Exact duplicates of the lines from the top of the data through the line containing "public DateTimeOffset? CreatedAt" are needed, with every picture left out.

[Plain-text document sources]

● ● ● ●

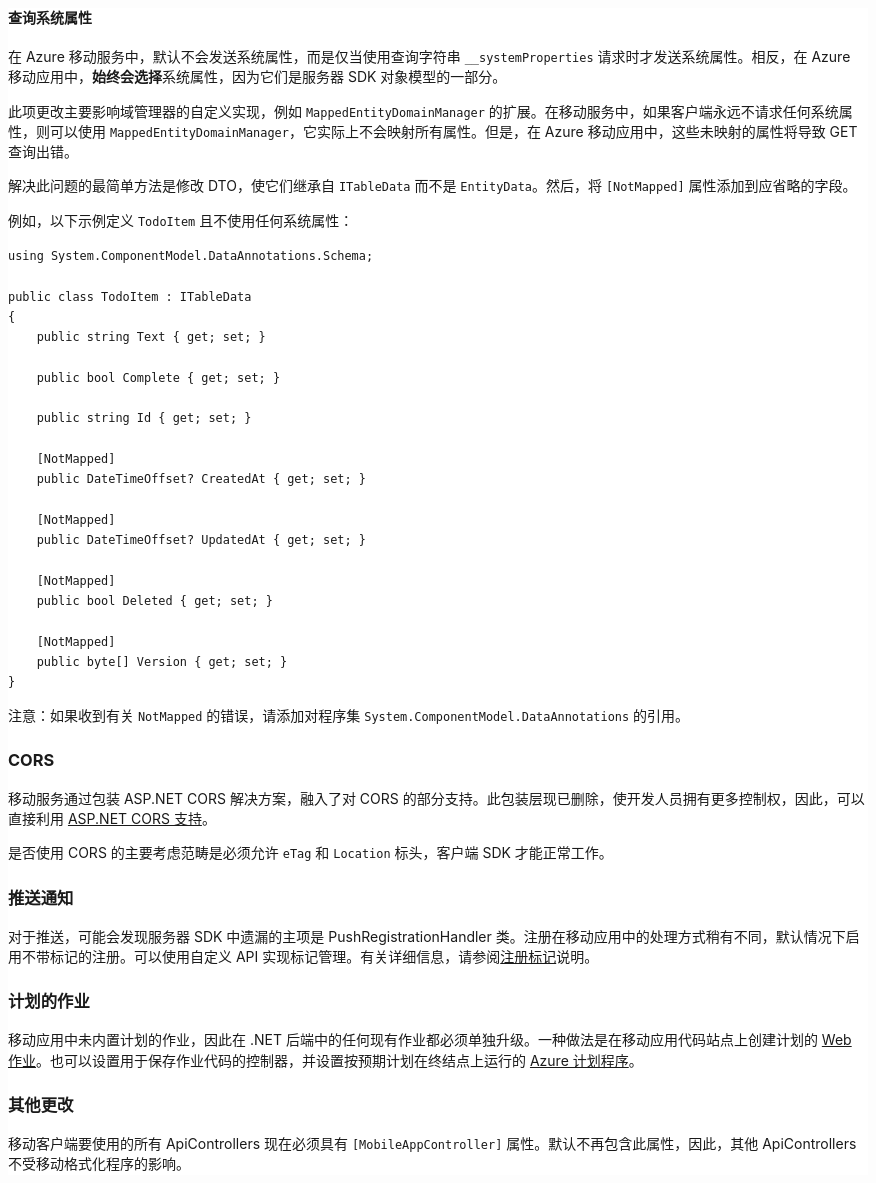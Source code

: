 #### 查询系统属性

在 Azure 移动服务中，默认不会发送系统属性，而是仅当使用查询字符串 `__systemProperties` 请求时才发送系统属性。相反，在 Azure 移动应用中，**始终会选择**系统属性，因为它们是服务器 SDK 对象模型的一部分。

此项更改主要影响域管理器的自定义实现，例如 `MappedEntityDomainManager` 的扩展。在移动服务中，如果客户端永远不请求任何系统属性，则可以使用 `MappedEntityDomainManager`，它实际上不会映射所有属性。但是，在 Azure 移动应用中，这些未映射的属性将导致 GET 查询出错。

解决此问题的最简单方法是修改 DTO，使它们继承自 `ITableData` 而不是 `EntityData`。然后，将 `[NotMapped]` 属性添加到应省略的字段。

例如，以下示例定义 `TodoItem` 且不使用任何系统属性：

    using System.ComponentModel.DataAnnotations.Schema;

    public class TodoItem : ITableData
    {
        public string Text { get; set; }

        public bool Complete { get; set; }

        public string Id { get; set; }

        [NotMapped]
        public DateTimeOffset? CreatedAt { get; set; }

        [NotMapped]
        public DateTimeOffset? UpdatedAt { get; set; }

        [NotMapped]
        public bool Deleted { get; set; }

        [NotMapped]
        public byte[] Version { get; set; }
    }

注意：如果收到有关 `NotMapped` 的错误，请添加对程序集 `System.ComponentModel.DataAnnotations` 的引用。

### CORS

移动服务通过包装 ASP.NET CORS 解决方案，融入了对 CORS 的部分支持。此包装层现已删除，使开发人员拥有更多控制权，因此，可以直接利用 [ASP.NET CORS 支持](http://www.asp.net/web-api/overview/security/enabling-cross-origin-requests-in-web-api)。

是否使用 CORS 的主要考虑范畴是必须允许 `eTag` 和 `Location` 标头，客户端 SDK 才能正常工作。

### 推送通知
对于推送，可能会发现服务器 SDK 中遗漏的主项是 PushRegistrationHandler 类。注册在移动应用中的处理方式稍有不同，默认情况下启用不带标记的注册。可以使用自定义 API 实现标记管理。有关详细信息，请参阅[注册标记](./app-service-mobile-dotnet-backend-how-to-use-server-sdk.md#how-to-add-tags-to-a-device-installation-to-enable-push-to-tags)说明。

### 计划的作业
移动应用中未内置计划的作业，因此在 .NET 后端中的任何现有作业都必须单独升级。一种做法是在移动应用代码站点上创建计划的 [Web 作业]。也可以设置用于保存作业代码的控制器，并设置按预期计划在终结点上运行的 [Azure 计划程序]。

### 其他更改
移动客户端要使用的所有 ApiControllers 现在必须具有 `[MobileAppController]` 属性。默认不再包含此属性，因此，其他 ApiControllers 不受移动格式化程序的影响。


[Azure 门户预览]: https://portal.azure.cn/
[Azure 经典管理门户]: https://manage.windowsazure.cn/
[What are Mobile Apps?]: ./app-service-mobile-value-prop.md
[I already use web sites and mobile services - how does App Service help me?]: ./app-service-mobile-value-prop-migration-from-mobile-services.md
[移动应用服务器 SDK]: http://www.nuget.org/packages/microsoft.azure.mobile.server
[Create a Mobile App]: ./app-service-mobile-xamarin-ios-get-started.md
[Add push notifications to your mobile app]: ./app-service-mobile-xamarin-ios-get-started-push.md
[Add authentication to your mobile app]: ./app-service-mobile-xamarin-ios-get-started-users.md
[Azure 计划程序]: ../scheduler/index.md
[Web 作业]: ../app-service-web/websites-webjobs-resources.md
[How to use the .NET server SDK]: ./app-service-mobile-dotnet-backend-how-to-use-server-sdk.md
[Migrate from Mobile Services to an App Service Mobile App]: ./app-service-mobile-migrating-from-mobile-services.md
[Migrate your existing Mobile Service to App Service]: ./app-service-mobile-migrating-from-mobile-services.md
[应用服务定价]: https://www.azure.cn/pricing/details/app-service/
[.NET server SDK overview]: ./app-service-mobile-dotnet-backend-how-to-use-server-sdk.md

● ● ● ●

▶ ANSWER
Source code

: #### 查询系统属性

在 Azure 移动服务中，默认不会发送系统属性，而是仅当使用查询字符串 `__systemProperties` 请求时才发送系统属性。相反，在 Azure 移动应用中，**始终会选择**系统属性，因为它们是服务器 SDK 对象模型的一部分。

此项更改主要影响域管理器的自定义实现，例如 `MappedEntityDomainManager` 的扩展。在移动服务中，如果客户端永远不请求任何系统属性，则可以使用 `MappedEntityDomainManager`，它实际上不会映射所有属性。但是，在 Azure 移动应用中，这些未映射的属性将导致 GET 查询出错。

解决此问题的最简单方法是修改 DTO，使它们继承自 `ITableData` 而不是 `EntityData`。然后，将 `[NotMapped]` 属性添加到应省略的字段。

例如，以下示例定义 `TodoItem` 且不使用任何系统属性：

    using System.ComponentModel.DataAnnotations.Schema;

    public class TodoItem : ITableData
    {
        public string Text { get; set; }

        public bool Complete { get; set; }

        public string Id { get; set; }

        [NotMapped]
        public DateTimeOffset? CreatedAt { get; set; }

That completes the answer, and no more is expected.